** Task details **
Search the data below for the word "hemisphere" and report how many lines contain it, with no added words.

-=-=-

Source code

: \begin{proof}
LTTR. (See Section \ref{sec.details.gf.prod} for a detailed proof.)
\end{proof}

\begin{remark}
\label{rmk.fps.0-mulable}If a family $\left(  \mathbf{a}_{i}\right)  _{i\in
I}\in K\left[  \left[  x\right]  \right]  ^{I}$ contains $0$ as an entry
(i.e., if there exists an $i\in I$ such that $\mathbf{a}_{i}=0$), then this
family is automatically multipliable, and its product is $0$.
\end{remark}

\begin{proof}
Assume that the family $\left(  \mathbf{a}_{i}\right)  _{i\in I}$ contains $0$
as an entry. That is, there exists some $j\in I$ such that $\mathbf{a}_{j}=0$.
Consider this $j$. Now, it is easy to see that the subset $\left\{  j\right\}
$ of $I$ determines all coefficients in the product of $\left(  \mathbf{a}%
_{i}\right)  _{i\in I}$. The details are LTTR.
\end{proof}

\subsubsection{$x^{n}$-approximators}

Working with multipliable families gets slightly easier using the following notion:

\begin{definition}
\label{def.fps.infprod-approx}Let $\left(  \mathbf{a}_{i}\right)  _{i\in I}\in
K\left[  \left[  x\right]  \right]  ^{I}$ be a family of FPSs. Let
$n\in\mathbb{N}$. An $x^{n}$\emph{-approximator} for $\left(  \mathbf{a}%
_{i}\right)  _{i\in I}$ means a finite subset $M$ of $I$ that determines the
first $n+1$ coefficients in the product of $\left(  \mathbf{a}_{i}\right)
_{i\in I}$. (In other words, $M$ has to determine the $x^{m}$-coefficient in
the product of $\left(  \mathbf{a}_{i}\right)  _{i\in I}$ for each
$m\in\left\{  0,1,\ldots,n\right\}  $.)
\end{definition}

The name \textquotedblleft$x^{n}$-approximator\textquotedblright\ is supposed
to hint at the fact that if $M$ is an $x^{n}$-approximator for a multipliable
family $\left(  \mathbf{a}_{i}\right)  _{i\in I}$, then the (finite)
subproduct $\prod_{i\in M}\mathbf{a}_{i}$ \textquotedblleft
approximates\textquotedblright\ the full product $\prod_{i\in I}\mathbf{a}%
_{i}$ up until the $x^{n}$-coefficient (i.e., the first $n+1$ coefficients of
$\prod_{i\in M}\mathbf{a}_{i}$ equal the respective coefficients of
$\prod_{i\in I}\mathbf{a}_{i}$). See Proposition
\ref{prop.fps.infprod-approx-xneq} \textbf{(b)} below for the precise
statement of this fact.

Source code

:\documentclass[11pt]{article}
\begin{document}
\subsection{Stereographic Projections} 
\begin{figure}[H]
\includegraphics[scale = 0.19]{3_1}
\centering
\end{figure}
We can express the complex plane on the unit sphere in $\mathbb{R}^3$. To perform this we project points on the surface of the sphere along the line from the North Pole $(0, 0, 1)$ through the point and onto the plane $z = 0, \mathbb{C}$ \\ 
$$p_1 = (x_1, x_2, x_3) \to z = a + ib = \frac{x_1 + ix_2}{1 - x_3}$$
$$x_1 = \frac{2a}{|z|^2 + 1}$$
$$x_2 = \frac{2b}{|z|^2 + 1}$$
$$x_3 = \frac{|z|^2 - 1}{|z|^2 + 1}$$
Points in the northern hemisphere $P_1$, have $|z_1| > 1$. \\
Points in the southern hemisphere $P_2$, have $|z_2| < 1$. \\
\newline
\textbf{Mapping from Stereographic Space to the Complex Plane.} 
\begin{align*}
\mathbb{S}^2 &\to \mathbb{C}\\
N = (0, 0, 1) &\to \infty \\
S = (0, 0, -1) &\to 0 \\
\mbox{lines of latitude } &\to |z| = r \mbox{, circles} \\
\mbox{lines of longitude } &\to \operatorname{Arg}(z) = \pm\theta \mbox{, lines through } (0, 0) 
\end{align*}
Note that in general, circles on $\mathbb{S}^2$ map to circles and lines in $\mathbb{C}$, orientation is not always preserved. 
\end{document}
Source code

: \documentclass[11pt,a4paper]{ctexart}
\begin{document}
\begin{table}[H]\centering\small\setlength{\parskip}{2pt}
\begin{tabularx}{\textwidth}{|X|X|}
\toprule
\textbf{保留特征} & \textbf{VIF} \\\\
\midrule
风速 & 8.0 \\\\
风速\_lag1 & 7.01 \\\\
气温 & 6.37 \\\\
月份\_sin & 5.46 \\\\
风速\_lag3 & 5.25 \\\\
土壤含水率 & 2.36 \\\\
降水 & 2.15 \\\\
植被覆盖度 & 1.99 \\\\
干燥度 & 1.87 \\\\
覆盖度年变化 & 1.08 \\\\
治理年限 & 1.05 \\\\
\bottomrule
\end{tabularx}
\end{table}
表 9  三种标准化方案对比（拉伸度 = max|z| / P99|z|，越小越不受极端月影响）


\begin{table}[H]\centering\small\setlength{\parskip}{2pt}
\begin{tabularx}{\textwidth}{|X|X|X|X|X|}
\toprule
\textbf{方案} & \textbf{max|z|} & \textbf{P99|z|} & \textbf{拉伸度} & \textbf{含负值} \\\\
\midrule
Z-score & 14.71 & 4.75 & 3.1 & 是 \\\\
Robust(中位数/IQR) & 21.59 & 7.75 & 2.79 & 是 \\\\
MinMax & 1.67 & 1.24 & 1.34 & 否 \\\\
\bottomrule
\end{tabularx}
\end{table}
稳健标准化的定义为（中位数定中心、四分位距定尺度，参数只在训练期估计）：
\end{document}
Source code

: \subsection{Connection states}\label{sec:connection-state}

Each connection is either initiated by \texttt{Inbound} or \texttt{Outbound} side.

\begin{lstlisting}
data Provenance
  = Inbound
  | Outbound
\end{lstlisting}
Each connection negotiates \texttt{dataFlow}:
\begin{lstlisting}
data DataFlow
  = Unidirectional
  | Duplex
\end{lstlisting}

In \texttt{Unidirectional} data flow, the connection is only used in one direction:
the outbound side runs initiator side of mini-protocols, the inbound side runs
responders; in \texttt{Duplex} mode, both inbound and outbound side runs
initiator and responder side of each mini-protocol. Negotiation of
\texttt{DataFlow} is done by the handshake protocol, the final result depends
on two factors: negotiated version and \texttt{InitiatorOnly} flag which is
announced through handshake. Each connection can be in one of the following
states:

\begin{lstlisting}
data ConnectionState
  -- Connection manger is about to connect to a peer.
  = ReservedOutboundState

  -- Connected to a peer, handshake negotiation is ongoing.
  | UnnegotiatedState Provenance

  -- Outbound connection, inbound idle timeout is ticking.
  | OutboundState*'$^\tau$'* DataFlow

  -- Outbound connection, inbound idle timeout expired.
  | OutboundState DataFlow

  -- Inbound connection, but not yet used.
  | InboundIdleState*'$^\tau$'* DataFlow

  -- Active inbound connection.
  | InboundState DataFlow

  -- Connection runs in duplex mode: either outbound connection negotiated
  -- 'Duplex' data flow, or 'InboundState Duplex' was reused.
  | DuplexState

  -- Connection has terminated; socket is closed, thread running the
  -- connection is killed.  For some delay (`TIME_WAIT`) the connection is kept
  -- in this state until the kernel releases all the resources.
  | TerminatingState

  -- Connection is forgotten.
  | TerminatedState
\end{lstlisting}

-=-=-

** Solved exercise **
2